La vicinanza di Washington ai curdi
Metteranno a repentaglio gli interessi Usa anche nei riguardi dei curdi? Gli Usa sono vicini ai curdi sin dalle vicende immediatamente successive alla guerra del 1990-91. Nelle vicende in corso, la stampa e l’opinione pubblica occidentale hanno fortemente simpatizzato con i curdi che sono del restro emersi come il più efficace alleato degli Usa nella lotta all’Isis.
Masoud Barzani nella sua recente visita a Washington ha fatto trasparire l’indipendenza di un nuovo stato in Medio Oriente e i vantaggi che ne deriverebbero all’Occidente.
Ma a Washington non ne possono certo sapere sui curdi meno dell’ultimo rapporto dell’International Crisis Group, che mette crudamente in rilievo le loro profonde divisioni e come tutto questo abbia aperto la porta all’influenza dell’Iran attraverso il contatto con il partito rivale di Barzani, il Puk (l’Unione patriottica curda).
Nella disunione e nelle rivalità interne la confusa e scoordinata politica europea di fornitura degli armamenti ai curdi ha giocato un ruolo importante.

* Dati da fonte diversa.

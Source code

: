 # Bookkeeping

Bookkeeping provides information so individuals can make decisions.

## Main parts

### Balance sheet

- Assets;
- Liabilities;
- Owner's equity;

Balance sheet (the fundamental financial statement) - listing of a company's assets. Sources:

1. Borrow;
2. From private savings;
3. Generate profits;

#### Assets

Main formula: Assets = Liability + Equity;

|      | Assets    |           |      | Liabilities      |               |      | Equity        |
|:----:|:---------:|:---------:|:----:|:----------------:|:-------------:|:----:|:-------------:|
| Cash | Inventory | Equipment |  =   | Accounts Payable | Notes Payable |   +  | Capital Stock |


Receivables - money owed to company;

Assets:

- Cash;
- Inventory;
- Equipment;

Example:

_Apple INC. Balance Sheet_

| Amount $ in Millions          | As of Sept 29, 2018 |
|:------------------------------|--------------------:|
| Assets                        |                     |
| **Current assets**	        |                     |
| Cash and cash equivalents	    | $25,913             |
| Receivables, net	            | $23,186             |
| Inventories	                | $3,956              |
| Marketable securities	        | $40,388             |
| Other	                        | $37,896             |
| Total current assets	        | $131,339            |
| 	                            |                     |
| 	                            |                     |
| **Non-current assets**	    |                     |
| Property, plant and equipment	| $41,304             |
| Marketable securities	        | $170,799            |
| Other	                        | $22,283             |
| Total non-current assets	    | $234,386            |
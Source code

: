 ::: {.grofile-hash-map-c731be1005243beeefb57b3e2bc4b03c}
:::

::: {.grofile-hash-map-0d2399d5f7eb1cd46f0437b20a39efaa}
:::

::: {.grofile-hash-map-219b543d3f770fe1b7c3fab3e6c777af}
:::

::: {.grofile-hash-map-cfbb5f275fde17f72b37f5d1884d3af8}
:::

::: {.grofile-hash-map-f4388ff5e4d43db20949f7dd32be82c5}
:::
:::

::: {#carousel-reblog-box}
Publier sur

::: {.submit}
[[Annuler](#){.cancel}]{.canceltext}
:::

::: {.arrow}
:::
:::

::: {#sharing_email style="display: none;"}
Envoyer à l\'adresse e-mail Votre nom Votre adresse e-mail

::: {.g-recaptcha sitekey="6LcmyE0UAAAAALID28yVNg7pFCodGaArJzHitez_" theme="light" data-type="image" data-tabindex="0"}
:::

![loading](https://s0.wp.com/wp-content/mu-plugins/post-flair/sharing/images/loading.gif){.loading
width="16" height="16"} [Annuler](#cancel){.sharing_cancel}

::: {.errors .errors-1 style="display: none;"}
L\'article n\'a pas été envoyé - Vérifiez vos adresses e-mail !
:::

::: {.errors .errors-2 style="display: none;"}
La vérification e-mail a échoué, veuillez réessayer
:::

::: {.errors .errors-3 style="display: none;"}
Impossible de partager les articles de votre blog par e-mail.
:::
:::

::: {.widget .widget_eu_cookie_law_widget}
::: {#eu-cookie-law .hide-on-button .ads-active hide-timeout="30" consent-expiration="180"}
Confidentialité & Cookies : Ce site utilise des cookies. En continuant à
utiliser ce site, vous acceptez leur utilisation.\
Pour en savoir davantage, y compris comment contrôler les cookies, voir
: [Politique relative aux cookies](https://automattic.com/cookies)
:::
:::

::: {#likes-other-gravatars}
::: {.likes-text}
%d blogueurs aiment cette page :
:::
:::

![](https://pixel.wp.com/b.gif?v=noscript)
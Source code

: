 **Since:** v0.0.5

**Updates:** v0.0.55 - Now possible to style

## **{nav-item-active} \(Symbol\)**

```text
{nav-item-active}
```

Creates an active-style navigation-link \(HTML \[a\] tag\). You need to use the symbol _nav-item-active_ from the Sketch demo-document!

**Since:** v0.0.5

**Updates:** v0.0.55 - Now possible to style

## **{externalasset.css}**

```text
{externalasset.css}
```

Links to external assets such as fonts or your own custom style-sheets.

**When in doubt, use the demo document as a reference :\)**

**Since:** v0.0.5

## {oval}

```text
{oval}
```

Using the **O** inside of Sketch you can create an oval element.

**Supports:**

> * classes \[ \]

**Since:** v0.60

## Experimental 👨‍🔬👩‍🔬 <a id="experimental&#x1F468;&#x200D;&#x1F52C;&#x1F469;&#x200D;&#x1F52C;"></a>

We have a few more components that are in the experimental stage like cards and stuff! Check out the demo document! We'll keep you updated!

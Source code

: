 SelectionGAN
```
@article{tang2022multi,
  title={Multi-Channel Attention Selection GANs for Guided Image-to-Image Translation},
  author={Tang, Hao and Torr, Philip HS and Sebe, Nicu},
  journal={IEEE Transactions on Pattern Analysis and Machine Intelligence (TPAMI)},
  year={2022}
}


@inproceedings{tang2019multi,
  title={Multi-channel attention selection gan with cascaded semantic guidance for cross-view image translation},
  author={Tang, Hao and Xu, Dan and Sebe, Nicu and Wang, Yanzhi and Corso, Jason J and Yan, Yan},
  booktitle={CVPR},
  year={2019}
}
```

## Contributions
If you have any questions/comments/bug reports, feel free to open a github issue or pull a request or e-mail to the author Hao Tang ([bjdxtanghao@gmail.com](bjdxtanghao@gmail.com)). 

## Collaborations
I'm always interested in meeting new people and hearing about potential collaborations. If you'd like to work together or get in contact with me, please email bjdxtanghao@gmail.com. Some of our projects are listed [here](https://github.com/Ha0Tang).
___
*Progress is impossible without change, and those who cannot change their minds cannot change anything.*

Gli Usa hanno cercato di incanalare gli approvvigionamenti attraverso il governo centrale di Baghdad, ma questo governo di fatto non fa arrivare ai curdi pressoché nulla e molti fornitori l’hanno alla fine aggirato.
In una prospettiva strategica di più lunga durata, la carta curda ha perciò dei forti limiti ed è forse per questo che l’amministrazione americana non se ne preoccupa quanto l’opinione pubblica si aspetterebbe.
Uno sviluppo irrilevante
Infine, gli Usa seguono una strategia regionale che non collima con quella turca. L’idea americana che la soluzione in Siria debba includere un contrappeso, se non una diga, contro lo jihadismo e, di conseguenza, l’attenzione sempre maggiore verso il regime, converge con l’Iran, non con la Turchia, non con l’Arabia Saudita.
In questo quadro, è facile che gli Usa abbiano fatto l’accordo sulla zona di sicurezza turco-siriana con la consapevolezza delle sue contraddizioni ma anche con la convinzione che a termine, in un contesto regionale cambiato, porterà inevitabilmente l’acqua al suo mulino.
Ma è difficile dire se si stanno confrontando delle strategie o dei giochi tattici a breve termine. Nel complesso la zona di sicurezza al confine turco-siriano fa scorrere molto inchiostro ma in sé e per sé non ha l’aria di essere uno sviluppo rilevante per il futuro dei conflitti in Medio Oriente.
Roberto Aliboni è consigliere scientifico dello IAI.